Exercise inputs below:

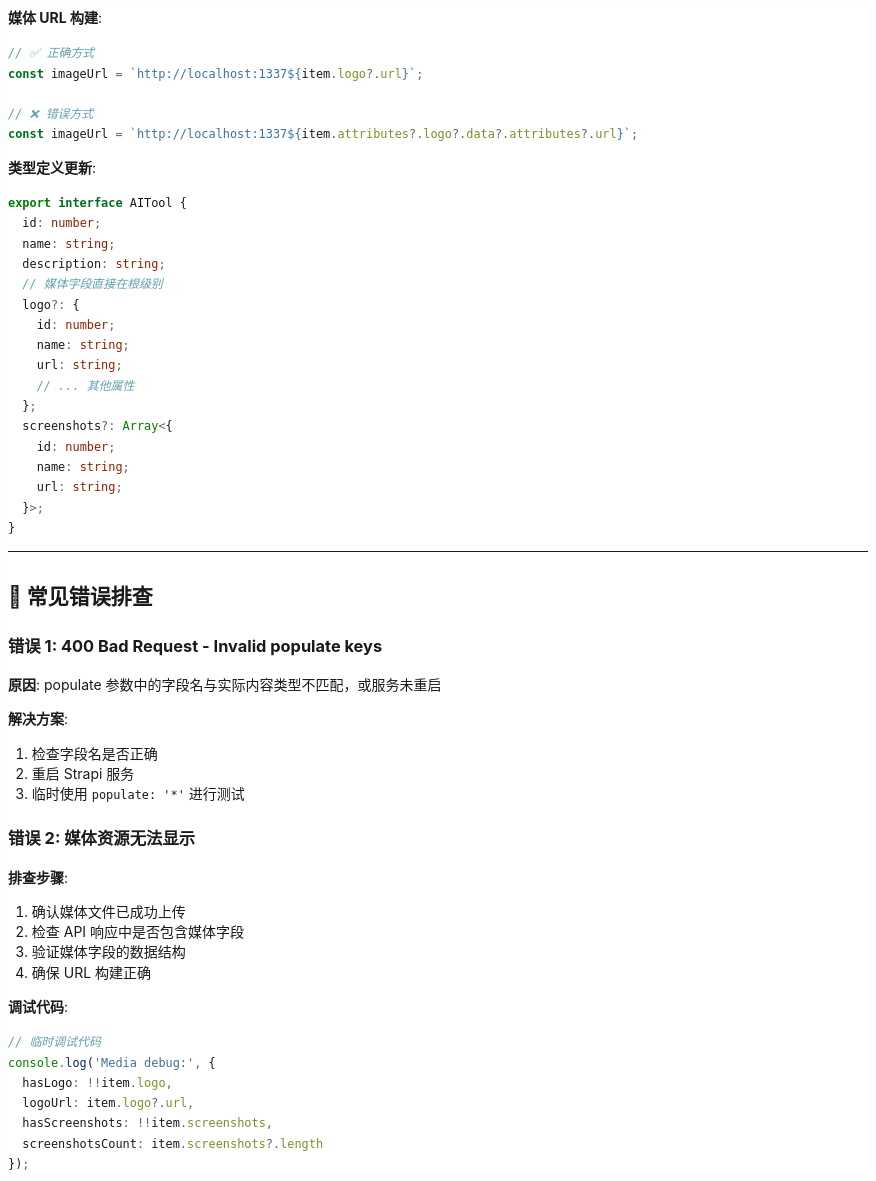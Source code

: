 **媒体 URL 构建**:
```typescript
// ✅ 正确方式
const imageUrl = `http://localhost:1337${item.logo?.url}`;

// ❌ 错误方式  
const imageUrl = `http://localhost:1337${item.attributes?.logo?.data?.attributes?.url}`;
```

**类型定义更新**:
```typescript
export interface AITool {
  id: number;
  name: string;
  description: string;
  // 媒体字段直接在根级别
  logo?: {
    id: number;
    name: string;
    url: string;
    // ... 其他属性
  };
  screenshots?: Array<{
    id: number;
    name: string; 
    url: string;
  }>;
}
```

---

## 🐛 常见错误排查

### 错误 1: 400 Bad Request - Invalid populate keys

**原因**: populate 参数中的字段名与实际内容类型不匹配，或服务未重启

**解决方案**:
1. 检查字段名是否正确
2. 重启 Strapi 服务
3. 临时使用 `populate: '*'` 进行测试

### 错误 2: 媒体资源无法显示

**排查步骤**:
1. 确认媒体文件已成功上传
2. 检查 API 响应中是否包含媒体字段
3. 验证媒体字段的数据结构
4. 确保 URL 构建正确

**调试代码**:
```typescript
// 临时调试代码
console.log('Media debug:', {
  hasLogo: !!item.logo,
  logoUrl: item.logo?.url,
  hasScreenshots: !!item.screenshots,
  screenshotsCount: item.screenshots?.length
});
```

End of Exercise inputs.

## Exercise
Go over the data and return every line that includes the word "string".

## Result for this task
  name: string;
  description: string;
    name: string;
    url: string;
    name: string; 
    url: string;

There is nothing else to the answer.